Supplemental authority for improvements to real property.
163.08 Supplemental authority for improvements to real property.—
(1)(a) In chapter 2008-227, Laws of Florida, the Legislature amended the energy goal of the state comprehensive plan to provide, in part, that the state shall reduce its energy requirements through enhanced conservation and efficiency measures in all end-use sectors and reduce atmospheric carbon dioxide by promoting an increased use of renewable energy resources. That act also declared it the public policy of the state to play a leading role in developing and instituting energy management programs that promote energy conservation, energy security, and the reduction of greenhouse gases. In addition to establishing policies to promote the use of renewable energy, the Legislature provided for a schedule of increases in energy performance of buildings subject to the Florida Energy Efficiency Code for Building Construction. In chapter 2008-191, Laws of Florida, the Legislature adopted new energy conservation and greenhouse gas reduction comprehensive planning requirements for local governments. In the 2008 general election, the voters of this state approved a constitutional amendment authorizing the Legislature, by general law, to prohibit consideration of any change or improvement made for the purpose of improving a property’s resistance to wind damage or the installation of a renewable energy source device in the determination of the assessed value of residential real property.
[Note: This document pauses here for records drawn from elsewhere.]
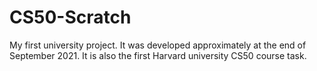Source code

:# CS50-Scratch
My first university project. It was developed approximately at the end of September 2021. It is also the first Harvard university CS50 course task.
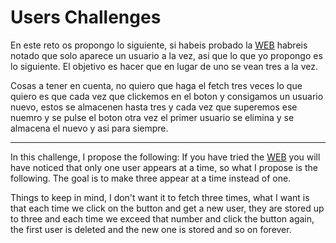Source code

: # Users Challenges

En este reto os propongo lo siguiente, si habeis probado la [WEB](https://getuserspablodevtutor.netlify.app/) habreis notado que solo aparece un usuario a la vez, asi que lo que
yo propongo es lo siguiente. El objetivo es hacer que en lugar de uno se vean tres a la vez. 

Cosas a tener en cuenta, no quiero que haga el fetch tres veces lo que quiero es que cada vez que clickemos en el boton y consigamos un usuario nuevo, estos se almacenen hasta tres y cada vez que superemos ese nuemro y se pulse el boton otra vez el primer usuario se elimina y se almacena el nuevo y asi para siempre.

-------------------------------------------------------------------------------------------------------------------------------------------------------------------------------


In this challenge, I propose the following: If you have tried the [WEB](https://getuserspablodevtutor.netlify.app/) you will have noticed that only one user appears at a time, 
so what I propose is the following. The goal is to make three appear at a time instead of one.

Things to keep in mind, I don't want it to fetch three times, what I want is that each time we click on the button and get a new user, they are stored up to three and 
each time we exceed that number and click the button again, the first user is deleted and the new one is stored and so on forever.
(b) The Legislature finds that all energy-consuming-improved properties that are not using energy conservation strategies contribute to the burden affecting all improved property resulting from fossil fuel energy production. Improved property that has been retrofitted with energy-related qualifying improvements receives the special benefit of alleviating the property’s burden from energy consumption. All improved properties not protected from wind damage by wind resistance qualifying improvements contribute to the burden affecting all improved property resulting from potential wind damage. Improved property that has been retrofitted with wind resistance qualifying improvements receives the special benefit of reducing the property’s burden from potential wind damage. Further, the installation and operation of qualifying improvements not only benefit the affected properties for which the improvements are made, but also assist in fulfilling the goals of the state’s energy and hurricane mitigation policies. In order to make qualifying improvements more affordable and assist property owners who wish to undertake such improvements, the Legislature finds that there is a compelling state interest in enabling property owners to voluntarily finance such improvements with local government assistance.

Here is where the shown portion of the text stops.